When a layer is rendered with the proportional symbol or the multivariate rendering or when a scaled size diagram is applied to the layer, you can allow the display of the scaled symbols in both the Layers panel and the print layout legend.
To enable the Data-defined Size Legend dialog to render symbology, select the eponym option in the Advanced button below the saved symbols list. For diagrams, the option is available under the Legend tab. The dialog provides the following options to:
set the symbol to use for legend representation;
insert the title in the legend;
resize the classes to use: by default, QGIS provides you with a legend of five classes (based on natural pretty breaks) but you can apply your own classification using the Manual size classes option. Use the and buttons to set your custom classes values and labels.
A preview of the legend is displayed in the right panel of the dialog and updated as you set the parameters.

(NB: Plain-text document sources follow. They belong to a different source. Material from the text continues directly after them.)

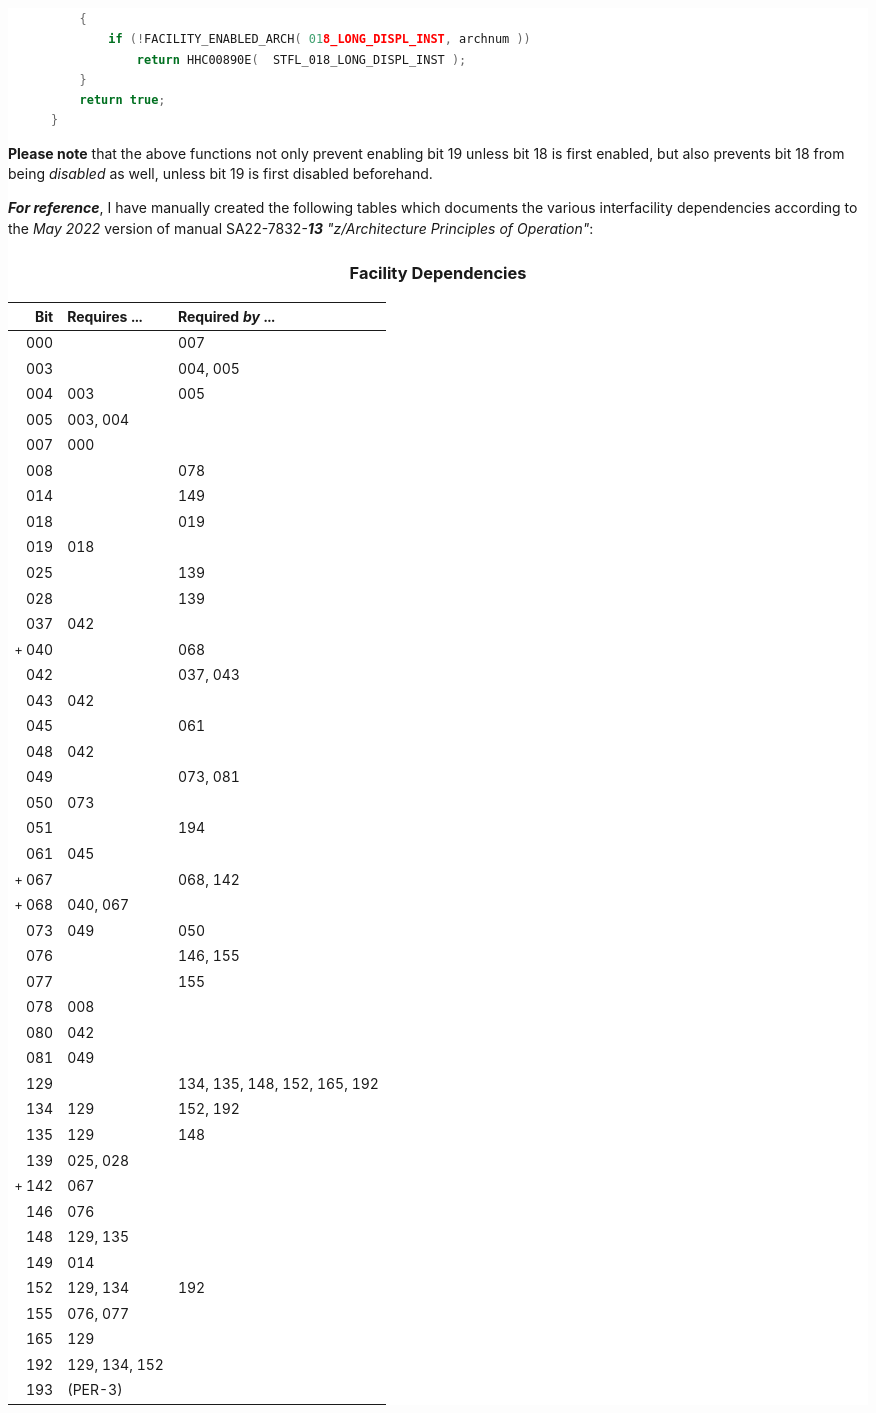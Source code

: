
 ```C
          {
              if (!FACILITY_ENABLED_ARCH( 018_LONG_DISPL_INST, archnum ))
                  return HHC00890E(  STFL_018_LONG_DISPL_INST );
          }
          return true;
      }
```

**Please note** that the above functions not only prevent enabling bit 19 unless
bit 18 is first enabled, but also prevents bit 18 from being _disabled_ as well,
unless bit 19 is first disabled beforehand.

_**For reference**_, I have manually created the following tables which documents
the various interfacility dependencies according to the _May 2022_ version of manual
SA22-7832-_**13** "z/Architecture Principles of Operation"_:

<center>

### Facility Dependencies

  Bit  |  Requires ...                  |  Required _by_ ...
------:|:-------------------------------|:--------------------------------------
  000  |                                |  007
  003  |                                |  004, 005
  004  |  003                           |  005
  005  |  003, 004                      |
  007  |  000                           |
  008  |                                |  078
  014  |                                |  149
  018  |                                |  019
  019  |  018                           |
  025  |                                |  139
  028  |                                |  139
  037  |  042                           |
`+` 040|                                |  068
  042  |                                |  037, 043
  043  |  042                           |
  045  |                                |  061
  048  |  042                           |
  049  |                                |  073, 081
  050  |  073                           |
  051  |                                |  194
  061  |  045                           |
`+` 067|                                |  068, 142
`+` 068|  040, 067                      |
  073  |  049                           |  050
  076  |                                |  146, 155
  077  |                                |  155
  078  |  008                           |
  080  |  042                           |
  081  |  049                           |
  129  |                                |  134, 135, 148, 152, 165, 192
  134  |  129                           |  152, 192
  135  |  129                           |  148
  139  |  025, 028                      |
`+` 142|  067                           |
  146  |  076                           |
  148  |  129, 135                      |
  149  |  014                           |
  152  |  129, 134                      |  192
  155  |  076, 077                      |
  165  |  129                           |
  192  |  129, 134, 152                 |
  193  | (PER-3)                        |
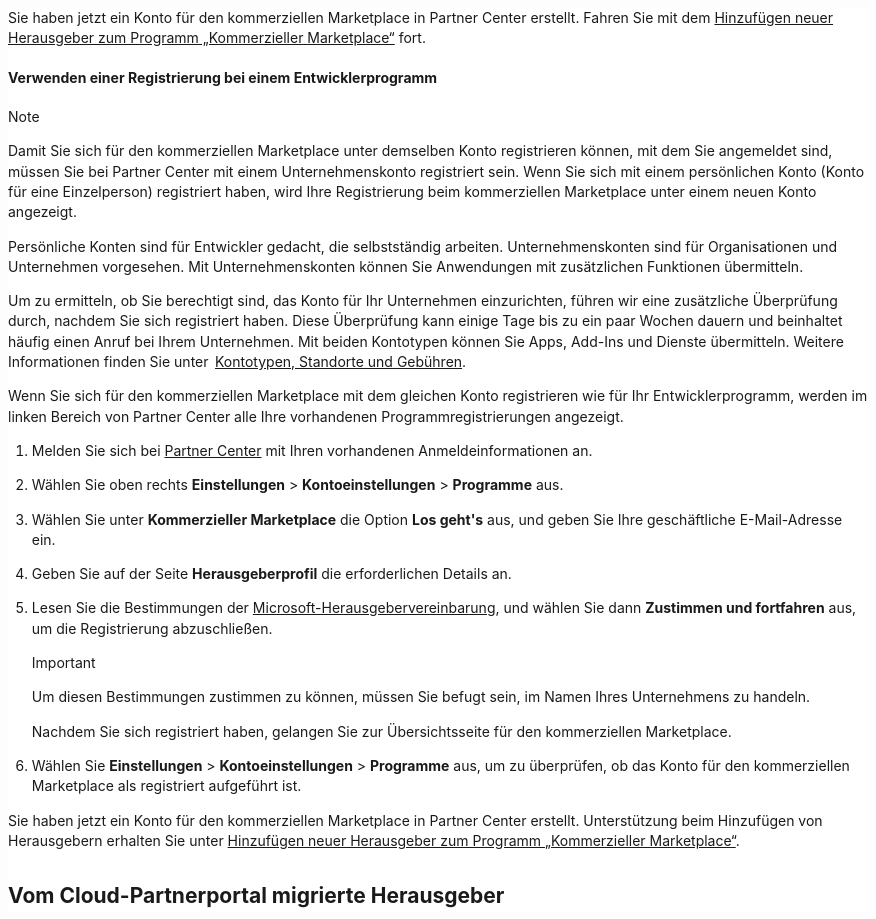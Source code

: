Sie haben jetzt ein Konto für den kommerziellen Marketplace in Partner Center erstellt. Fahren Sie mit dem [Hinzufügen neuer Herausgeber zum Programm „Kommerzieller Marketplace“](add-publishers.md) fort.

#### <a name="use-a-developer-program-enrollment"></a>Verwenden einer Registrierung bei einem Entwicklerprogramm

>[!NOTE]
>Damit Sie sich für den kommerziellen Marketplace unter demselben Konto registrieren können, mit dem Sie angemeldet sind, müssen Sie bei Partner Center mit einem Unternehmenskonto registriert sein. Wenn Sie sich mit einem persönlichen Konto (Konto für eine Einzelperson) registriert haben, wird Ihre Registrierung beim kommerziellen Marketplace unter einem neuen Konto angezeigt.
>
>Persönliche Konten sind für Entwickler gedacht, die selbstständig arbeiten. Unternehmenskonten sind für Organisationen und Unternehmen vorgesehen. Mit Unternehmenskonten können Sie Anwendungen mit zusätzlichen Funktionen übermitteln.
>
> Um zu ermitteln, ob Sie berechtigt sind, das Konto für Ihr Unternehmen einzurichten, führen wir eine zusätzliche Überprüfung durch, nachdem Sie sich registriert haben. Diese Überprüfung kann einige Tage bis zu ein paar Wochen dauern und beinhaltet häufig einen Anruf bei Ihrem Unternehmen. Mit beiden Kontotypen können Sie Apps, Add-Ins und Dienste übermitteln. Weitere Informationen finden Sie unter  [Kontotypen, Standorte und Gebühren](/windows/uwp/publish/account-types-locations-and-fees).

Wenn Sie sich für den kommerziellen Marketplace mit dem gleichen Konto registrieren wie für Ihr Entwicklerprogramm, werden im linken Bereich von Partner Center alle Ihre vorhandenen Programmregistrierungen angezeigt.

1. Melden Sie sich bei [Partner Center](https://partner.microsoft.com/dashboard/) mit Ihren vorhandenen Anmeldeinformationen an.
1. Wählen Sie oben rechts **Einstellungen** > **Kontoeinstellungen** > **Programme** aus.
1. Wählen Sie unter **Kommerzieller Marketplace** die Option **Los geht's** aus, und geben Sie Ihre geschäftliche E-Mail-Adresse ein.
1. Geben Sie auf der Seite **Herausgeberprofil** die erforderlichen Details an.
1. Lesen Sie die Bestimmungen der [Microsoft-Herausgebervereinbarung](https://go.microsoft.com/fwlink/?LinkID=699560), und wählen Sie dann **Zustimmen und fortfahren** aus, um die Registrierung abzuschließen.

    >[!Important]
    > Um diesen Bestimmungen zustimmen zu können, müssen Sie befugt sein, im Namen Ihres Unternehmens zu handeln.

    Nachdem Sie sich registriert haben, gelangen Sie zur Übersichtsseite für den kommerziellen Marketplace.

1. Wählen Sie **Einstellungen** > **Kontoeinstellungen** > **Programme** aus, um zu überprüfen, ob das Konto für den kommerziellen Marketplace als registriert aufgeführt ist.

Sie haben jetzt ein Konto für den kommerziellen Marketplace in Partner Center erstellt. Unterstützung beim Hinzufügen von Herausgebern erhalten Sie unter [Hinzufügen neuer Herausgeber zum Programm „Kommerzieller Marketplace“](add-publishers.md).

## <a name="publishers-who-moved-from-the-cloud-partner-portal"></a>Vom Cloud-Partnerportal migrierte Herausgeber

For collapsed legend, a leader line from the horizontal center of the symbol to the corresponding legend text is drawn.
Currently, data-defined size legend for layer symbology can only be applied to point layer using single, categorized or graduated symbology.
In order to improve layer rendering and avoid (or at least reduce) the resort to other software for final rendering of maps, QGIS provides another powerful functionality: the Draw Effects options, which adds paint effects for customizing the visualization of vector layers.
Paint effects can be activated by checking the Draw effects option and clicking the Customize effects button. That will open the Effect Properties Dialog (see Fig. 14.18). The following effect types, with custom options are available:
Source: Draws the feature’s original style according to the configuration of the layer’s properties. The Opacity of its style can be adjusted as well as the Blend mode and Draw mode. These are common properties for all types of effects.
Blur: Adds a blur effect on the vector layer. The custom options that you can change are the Blur type (Stack blur (fast) or Gaussian blur (quality)) and the Blur strength.
Colorise: This effect can be used to make a version of the style using one single hue. The base will always be a grayscale version of the symbol and you can:
Drop Shadow: Using this effect adds a shadow on the feature, which looks like adding an extra dimension. This effect can be customized by changing the Offset angle and distance, determining where the shadow shifts towards to and the proximity to the source object. also has the option to change the Blur radius and the Color of the effect.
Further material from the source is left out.